# SSL: Habe nur CRT und KEY Datei, keine CSR



## Aya (22. März 2011)

Hi,

ich versuche grade meine webseite via SSL zu sichern, das klappt mit einem selbst erstellten Zertifikat wie in der Documentation beschrieben wunderbar.

Jetzt habe ich hier ein Thawte Zertifikat beantragt und eben bekommen, dies beinhaltet aber nur eine *.crt und eine *.key datei.

In der Dokumentation ist aber die rede davon das man den inhalt der *.csr datei in das "SSL Request" Feld bei ISPConfig kopieren soll..

Kann ich mir die Datei irgendwie selber erzeugen? Oder muß ich bei Thawte nachfragen ob ich diese noch bekommen kann?

Danke,
Aya


----------



## Till (22. März 2011)

Normalerweise ist der Vorhgang anders herum. Du nimmst das in ispconfig erzeuigte csr und sendest es an thawte, die senden Dir dann eine neue .crt Datei zurück. Der key wird an sich aus Sicherheitsgründen nicht versendet.

Vermutlich hast Du bei thawte ein neues csr erstellt anstatt das von ISPConfig zu nehmen?
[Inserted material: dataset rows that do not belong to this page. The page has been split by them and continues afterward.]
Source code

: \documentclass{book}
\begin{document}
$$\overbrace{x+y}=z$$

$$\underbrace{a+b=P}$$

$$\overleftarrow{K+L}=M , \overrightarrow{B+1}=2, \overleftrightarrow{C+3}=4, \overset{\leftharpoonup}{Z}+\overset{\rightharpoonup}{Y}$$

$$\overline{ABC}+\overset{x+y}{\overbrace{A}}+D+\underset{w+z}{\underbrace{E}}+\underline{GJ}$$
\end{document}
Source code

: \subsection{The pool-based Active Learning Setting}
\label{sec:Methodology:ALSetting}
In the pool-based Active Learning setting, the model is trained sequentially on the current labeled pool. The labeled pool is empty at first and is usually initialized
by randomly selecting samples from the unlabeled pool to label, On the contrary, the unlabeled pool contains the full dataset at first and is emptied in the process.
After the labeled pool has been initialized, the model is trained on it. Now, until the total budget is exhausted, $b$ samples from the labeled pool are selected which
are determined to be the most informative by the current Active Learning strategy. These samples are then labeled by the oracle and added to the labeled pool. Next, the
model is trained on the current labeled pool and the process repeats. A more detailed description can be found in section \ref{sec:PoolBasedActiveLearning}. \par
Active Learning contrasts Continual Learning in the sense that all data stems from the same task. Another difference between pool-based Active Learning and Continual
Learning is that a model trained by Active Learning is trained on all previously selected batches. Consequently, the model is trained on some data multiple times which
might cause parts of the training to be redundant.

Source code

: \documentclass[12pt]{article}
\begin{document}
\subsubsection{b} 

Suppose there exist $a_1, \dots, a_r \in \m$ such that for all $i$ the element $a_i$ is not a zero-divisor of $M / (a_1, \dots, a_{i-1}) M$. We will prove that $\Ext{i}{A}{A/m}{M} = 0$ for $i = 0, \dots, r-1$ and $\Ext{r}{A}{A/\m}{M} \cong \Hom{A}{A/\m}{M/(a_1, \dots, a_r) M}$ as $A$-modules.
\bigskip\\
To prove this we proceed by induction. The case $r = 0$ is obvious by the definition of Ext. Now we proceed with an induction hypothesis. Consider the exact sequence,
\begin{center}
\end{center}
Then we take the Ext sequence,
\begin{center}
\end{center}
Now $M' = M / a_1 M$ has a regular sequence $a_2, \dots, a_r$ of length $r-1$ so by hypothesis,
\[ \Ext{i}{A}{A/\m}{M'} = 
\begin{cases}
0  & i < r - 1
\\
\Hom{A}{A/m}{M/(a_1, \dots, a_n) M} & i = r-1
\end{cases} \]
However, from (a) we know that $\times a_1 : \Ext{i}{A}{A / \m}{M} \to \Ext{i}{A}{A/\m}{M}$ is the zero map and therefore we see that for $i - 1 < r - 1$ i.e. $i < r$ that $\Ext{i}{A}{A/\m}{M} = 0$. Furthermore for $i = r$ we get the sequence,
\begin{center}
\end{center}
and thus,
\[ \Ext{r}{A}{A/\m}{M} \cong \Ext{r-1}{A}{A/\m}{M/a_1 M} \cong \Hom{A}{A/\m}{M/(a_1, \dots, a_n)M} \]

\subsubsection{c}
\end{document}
In dem Fall kommst Du um ein wenig manuelle Arbeit nicht drum herum. Du musst jetzt die key und crt Datei im ssl Ordner der Webseite durch die crt und Key Datei die Du von thawte erhalten hast ersetzen. Dann musst Du den Inhalt der .crt Datei auch noch in das crt Feld in ISPConfig einfügen und dann als Aktion "Speichern" auswählen und auf speichern klicken.


----------



## Aya (22. März 2011)

Hat geklappt, danke!


----------